Soundness is ==critiacal== to a collection of important(static-analysis) applications such as compiler optimization and program verification.

Example: Safe Cast

  • Unsound: Safe Cast -> wrong conclusion
  • Sound: Not Safe Cast: correct conclusion
  • Soundness is also ==preferable== to other (static-analysis) applications for which soundness is not demanded, e.g., bug detection, as better soundness implies more bugs could be found.

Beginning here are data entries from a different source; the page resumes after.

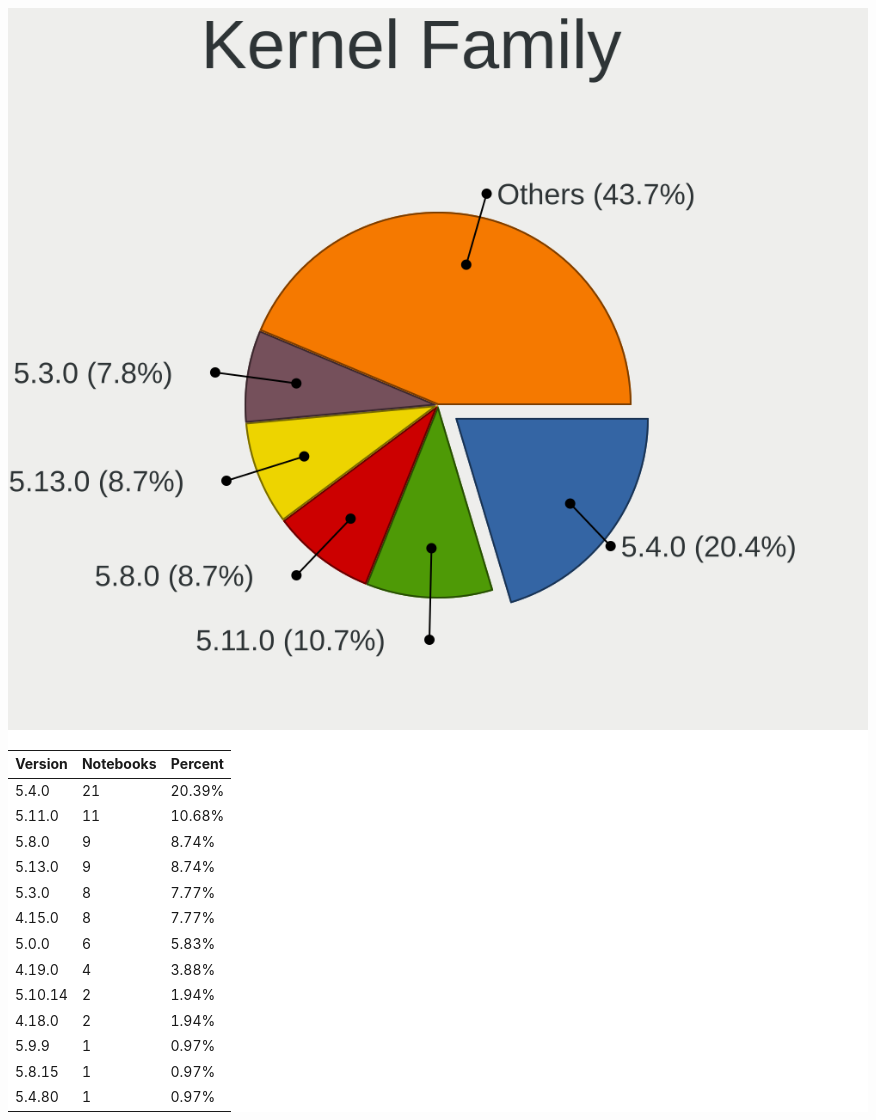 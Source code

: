 ![Kernel Family](./images/pie_chart/os_kernel_family.svg)


| Version | Notebooks | Percent |
|---------|-----------|---------|
| 5.4.0   | 21        | 20.39%  |
| 5.11.0  | 11        | 10.68%  |
| 5.8.0   | 9         | 8.74%   |
| 5.13.0  | 9         | 8.74%   |
| 5.3.0   | 8         | 7.77%   |
| 4.15.0  | 8         | 7.77%   |
| 5.0.0   | 6         | 5.83%   |
| 4.19.0  | 4         | 3.88%   |
| 5.10.14 | 2         | 1.94%   |
| 4.18.0  | 2         | 1.94%   |
| 5.9.9   | 1         | 0.97%   |
| 5.8.15  | 1         | 0.97%   |
| 5.4.80  | 1         | 0.97%   | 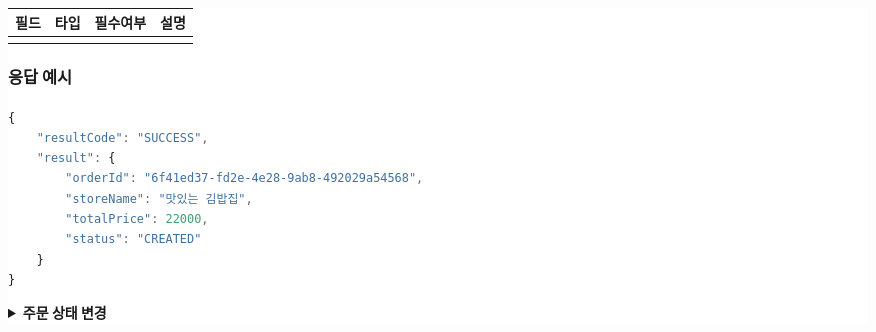 | **필드** | **타입** | **필수여부** | **설명** |
| --- | --- | --- | --- |
|  |  |  |  |

### **응답 예시**

```jsx
{
    "resultCode": "SUCCESS",
    "result": {
        "orderId": "6f41ed37-fd2e-4e28-9ab8-492029a54568",
        "storeName": "맛있는 김밥집",
        "totalPrice": 22000,
        "status": "CREATED"
    }
}
```
  </div>
  </details>
    <details>
  <summary><b>주문 상태 변경</b></summary>
  <div markdown="1">


### **게시물 생성 API (/posts)**

| **메서드** | **요청 URL** |
| --- | --- |
| PATCH | http://{SERVER_URL}/api/v1/orders/<int:order_id> |

### **Request Header**

| **파라미터** | **타입** | **필수여부** | **설명** |
| --- | --- | --- | --- |
| Authorization | String | 필수 | (JWT 토큰, role이 MASTER여야 함) |
| Content-Type | String | 필수 | application/json |

### **Role Requirement**

**권한:** 이 작업은 role이 OWNER인 사용자만 수행할 수 있습니다.

### **Request Elements**

| **파라미터** | **타입** | **필수여부** | **설명** |
| --- | --- | --- | --- |
| orderId | Long | 필수 | 주문 고유 번호 |
| status | String | 필수 X | 주문 진행 상태 |

### **요청 예시**
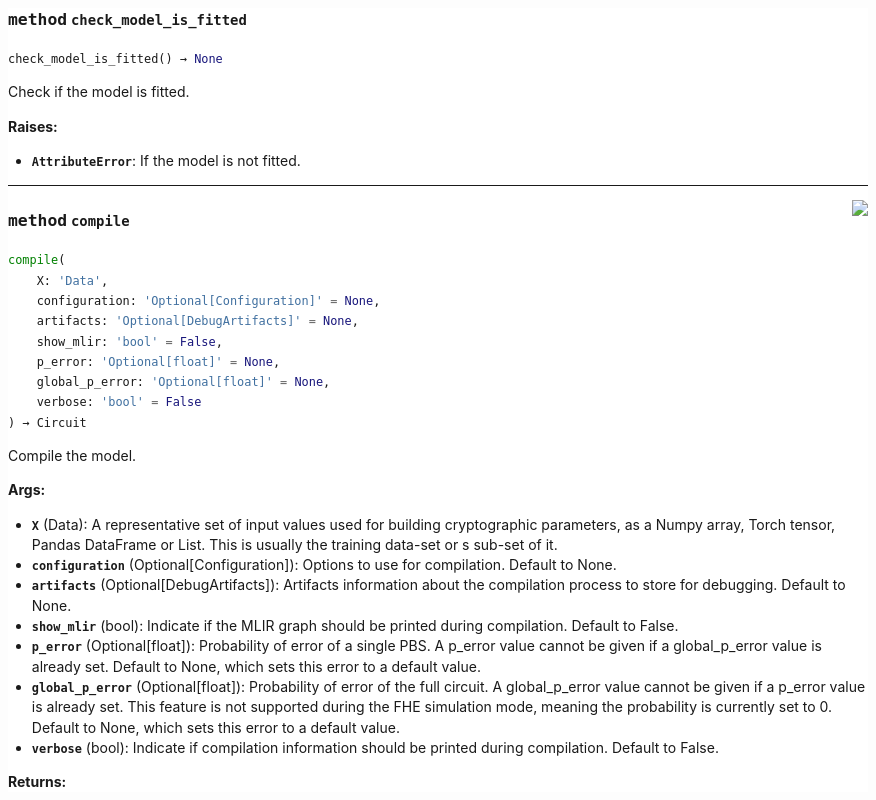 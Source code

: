 ### <kbd>method</kbd> `check_model_is_fitted`

```python
check_model_is_fitted() → None
```

Check if the model is fitted.

**Raises:**

- <b>`AttributeError`</b>:  If the model is not fitted.

______________________________________________________________________

<a href="../../../src/concrete/ml/sklearn/base.py#L488"><img align="right" style="float:right;" src="https://img.shields.io/badge/-source-cccccc?style=flat-square"></a>

### <kbd>method</kbd> `compile`

```python
compile(
    X: 'Data',
    configuration: 'Optional[Configuration]' = None,
    artifacts: 'Optional[DebugArtifacts]' = None,
    show_mlir: 'bool' = False,
    p_error: 'Optional[float]' = None,
    global_p_error: 'Optional[float]' = None,
    verbose: 'bool' = False
) → Circuit
```

Compile the model.

**Args:**

- <b>`X`</b> (Data):  A representative set of input values used for building cryptographic  parameters, as a Numpy array, Torch tensor, Pandas DataFrame or List. This is  usually the training data-set or s sub-set of it.
- <b>`configuration`</b> (Optional\[Configuration\]):  Options to use for compilation. Default  to None.
- <b>`artifacts`</b> (Optional\[DebugArtifacts\]):  Artifacts information about the compilation  process to store for debugging. Default to None.
- <b>`show_mlir`</b> (bool):  Indicate if the MLIR graph should be printed during compilation.  Default to False.
- <b>`p_error`</b> (Optional\[float\]):  Probability of error of a single PBS. A p_error value cannot  be given if a global_p_error value is already set. Default to None, which sets this  error to a default value.
- <b>`global_p_error`</b> (Optional\[float\]):  Probability of error of the full circuit. A  global_p_error value cannot be given if a p_error value is already set. This feature  is not supported during the FHE simulation mode, meaning the probability is  currently set to 0. Default to None, which sets this error to a default value.
- <b>`verbose`</b> (bool):  Indicate if compilation information should be printed  during compilation. Default to False.

**Returns:**
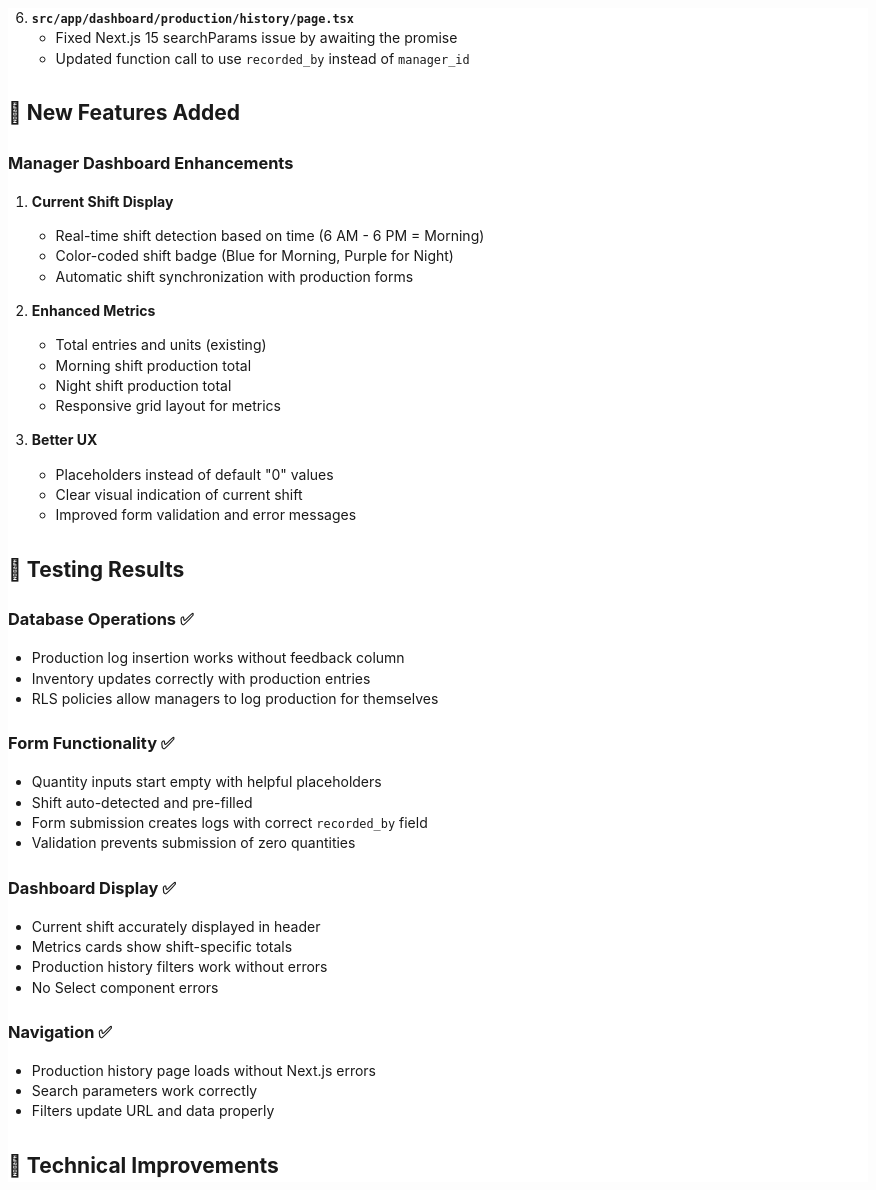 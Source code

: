 6. **`src/app/dashboard/production/history/page.tsx`**
   - Fixed Next.js 15 searchParams issue by awaiting the promise
   - Updated function call to use `recorded_by` instead of `manager_id`

## 🎯 New Features Added

### **Manager Dashboard Enhancements**
1. **Current Shift Display**
   - Real-time shift detection based on time (6 AM - 6 PM = Morning)
   - Color-coded shift badge (Blue for Morning, Purple for Night)
   - Automatic shift synchronization with production forms

2. **Enhanced Metrics**
   - Total entries and units (existing)
   - Morning shift production total
   - Night shift production total
   - Responsive grid layout for metrics

3. **Better UX**
   - Placeholders instead of default "0" values
   - Clear visual indication of current shift
   - Improved form validation and error messages

## 🧪 Testing Results

### **Database Operations** ✅
- Production log insertion works without feedback column
- Inventory updates correctly with production entries
- RLS policies allow managers to log production for themselves

### **Form Functionality** ✅
- Quantity inputs start empty with helpful placeholders
- Shift auto-detected and pre-filled
- Form submission creates logs with correct `recorded_by` field
- Validation prevents submission of zero quantities

### **Dashboard Display** ✅
- Current shift accurately displayed in header
- Metrics cards show shift-specific totals
- Production history filters work without errors
- No Select component errors

### **Navigation** ✅
- Production history page loads without Next.js errors
- Search parameters work correctly
- Filters update URL and data properly

## 🔧 Technical Improvements
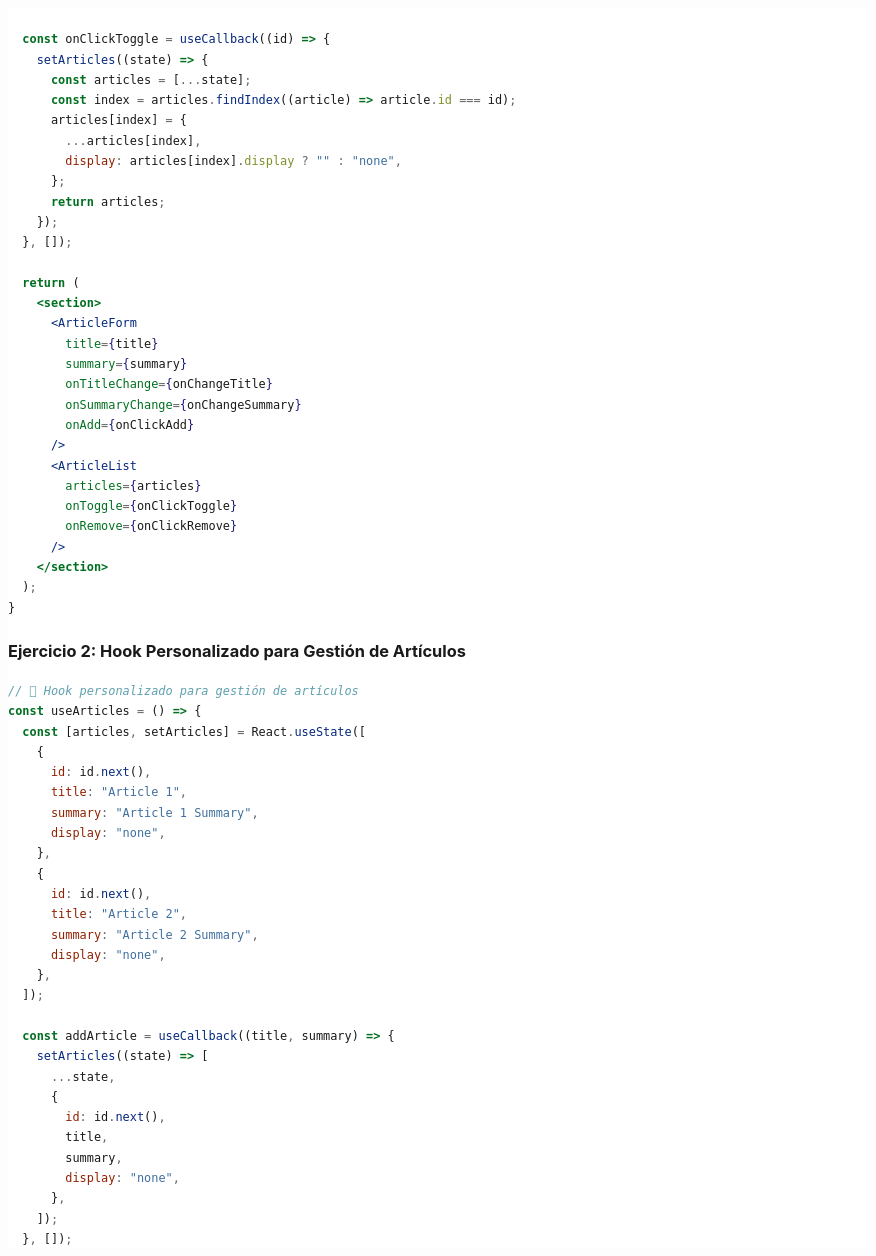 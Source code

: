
 ```jsx

  const onClickToggle = useCallback((id) => {
    setArticles((state) => {
      const articles = [...state];
      const index = articles.findIndex((article) => article.id === id);
      articles[index] = {
        ...articles[index],
        display: articles[index].display ? "" : "none",
      };
      return articles;
    });
  }, []);

  return (
    <section>
      <ArticleForm
        title={title}
        summary={summary}
        onTitleChange={onChangeTitle}
        onSummaryChange={onChangeSummary}
        onAdd={onClickAdd}
      />
      <ArticleList
        articles={articles}
        onToggle={onClickToggle}
        onRemove={onClickRemove}
      />
    </section>
  );
}
```

### **Ejercicio 2: Hook Personalizado para Gestión de Artículos**
```jsx
// 🎯 Hook personalizado para gestión de artículos
const useArticles = () => {
  const [articles, setArticles] = React.useState([
    {
      id: id.next(),
      title: "Article 1",
      summary: "Article 1 Summary",
      display: "none",
    },
    {
      id: id.next(),
      title: "Article 2",
      summary: "Article 2 Summary",
      display: "none",
    },
  ]);

  const addArticle = useCallback((title, summary) => {
    setArticles((state) => [
      ...state,
      {
        id: id.next(),
        title,
        summary,
        display: "none",
      },
    ]);
  }, []);
```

Static Analysis-Bird’s Eye View

1
2
3
4
5
if (input)
x = 1;
else
x = 0
-> x = ?

Two analysis results:

  1. when input is true, x = 1

    when input is false, x = 0

    Sonud, precise, expensive

  2. x = 1 or x = 0

    Sound, imprecise, cheap

Static Analysis: ensure(or get close to) ==soundness==, while making good trade-offs between analysis ==precision== and analysis ==speed==.

Two Words to Conclude Static Analysis

Abstraction + Over-approximation

Example: Determine the sign (+, -, or 0) of all the variables of a given program.

  • Abstraction
  • Over-approximation
    • Transfer functions
    • Control flows

Abstaction

Determine the sign (+, -, or 0) of all the variables of a given program.

Over-approximation:

Transfer Functions

  • In static analysis, transfer functions define how to evaluate different program statements on abstract values.
  • Transfer functions are defined according to “analysis problem” and the “semantics” of different program statements.

1, 2: Static analysis is useful

3: But(over-approximated) static analysis produces false positives

Control Flows

As it’s impossible to enumerate all paths in practice, flow merging (as a way of over-approximation) is taken for granted in most static analyses.